Anche nei casi nei quali l’imputazione del danno non richiede espressamente una condotta dolosa o colposa ma viene affermata in base alla sola verifica del nesso causale di azione od omissione e danno ambientale la direttiva lascia spazio ad ulteriori forme di esonero da responsabilità per gli operatori.
Sono quindi previste esenzioni di responsabilità per i fatti accidentali
In particolare l’art 8, comma 3 prevede che non siano a carico dell’operatore i costi di prevenzione o riparazione se egli può provare che il danno è stato causato da un terzo e si è verificato nonostante l’esistenza di opportune misure di sicurezza oppure che il danno è conseguenza di un ordine impartito dall’autorità pubblica.
In tali casi gli Stati membri devono adottare misure appropriate per consentire all’operatore di recuperare i costi eventualmente sostenuti.

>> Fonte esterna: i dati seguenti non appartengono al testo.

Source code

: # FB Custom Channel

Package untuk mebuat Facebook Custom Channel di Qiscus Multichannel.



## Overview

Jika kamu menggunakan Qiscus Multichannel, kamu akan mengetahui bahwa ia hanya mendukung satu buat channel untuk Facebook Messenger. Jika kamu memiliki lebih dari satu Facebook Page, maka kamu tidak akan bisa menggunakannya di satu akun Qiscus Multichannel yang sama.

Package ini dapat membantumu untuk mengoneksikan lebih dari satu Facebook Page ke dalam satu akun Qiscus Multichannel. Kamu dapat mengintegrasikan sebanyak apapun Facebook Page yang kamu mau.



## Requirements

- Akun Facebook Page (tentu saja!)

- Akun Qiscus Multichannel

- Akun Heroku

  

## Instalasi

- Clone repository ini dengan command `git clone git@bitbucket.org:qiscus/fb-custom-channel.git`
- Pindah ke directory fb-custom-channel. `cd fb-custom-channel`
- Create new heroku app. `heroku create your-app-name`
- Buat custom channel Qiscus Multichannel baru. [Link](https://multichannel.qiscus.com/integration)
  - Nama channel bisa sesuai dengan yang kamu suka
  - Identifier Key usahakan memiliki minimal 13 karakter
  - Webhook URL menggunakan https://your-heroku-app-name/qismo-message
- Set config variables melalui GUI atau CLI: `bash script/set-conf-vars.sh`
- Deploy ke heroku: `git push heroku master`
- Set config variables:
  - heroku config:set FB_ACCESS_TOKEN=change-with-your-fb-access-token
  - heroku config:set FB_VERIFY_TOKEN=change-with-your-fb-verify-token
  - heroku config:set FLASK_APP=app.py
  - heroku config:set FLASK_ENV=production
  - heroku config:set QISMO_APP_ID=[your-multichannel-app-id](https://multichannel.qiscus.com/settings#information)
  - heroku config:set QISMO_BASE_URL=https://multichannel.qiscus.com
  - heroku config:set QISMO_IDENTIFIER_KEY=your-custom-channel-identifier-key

Sempre all’art 8, comma 4, la direttiva stabilisce che gli stati membri possono esonerare l’operatore dal sostenere i costi per la riparazione dei danni qualora lo stesso dimostri che non gli è attribuibile un atteggiamento doloso o colposo nei casi in cui il danno è causato da un emissione o evento che ha ricevuto espressamente un’autorizzazione concessa ai sensi delle vigenti disposizioni legislative o regolamentari nazionali (recanti attuazione delle misure legislative adottate dalla Comunità di cui all’allegato III) oppure da un emissione o un’attività o qualsiasi altro modo di utilizzazione di un prodotto che l’operatore dimostri non essere stato considerato causa di probabile danno ambientale in base alle conoscenze scientifiche e tecniche al momento del rilascio dell’emissione o dell’esecuzione dell’attività.
In queste due ultime ipotesi citate l’esenzione di responsabilità comporta altresì un’inversione dell’onere della prova circa l’assenza di una condotta dolosa o colposa; la previsione si colloca quindi al di fuori del modello di responsabilità oggettiva in quanto si richiede la presenza di una condotta colposa.
Il fatto che l’operatore debba dimostrare l’assenza di una qualsivoglia colpa anche generica (mancata prudenza, diligenza ect.) andrà a coincidere, in pratica, con la dimostrazione di avere adottato tutte le cautele necessarie per evitare il prodursi del danno conseguenza all’attività autorizzata.
Non è quindi sufficiente come prova liberatoria la prova negativa di non aver commesso alcuna violazione alle norme di legge ma occorre anche una prova positiva di aver impiegato ogni cura o misura atta ad impedire l’evento dannoso.
Infine deve essere messo in evidenza che la direttiva all’art.4 precisa che la sua applicabilità non riguarda i casi di atto di conflitto armato, ostilità, guerra civile o insurrezione e anche i casi di fenomeni naturali di carattere eccezionale inevitabile e incontrollabile.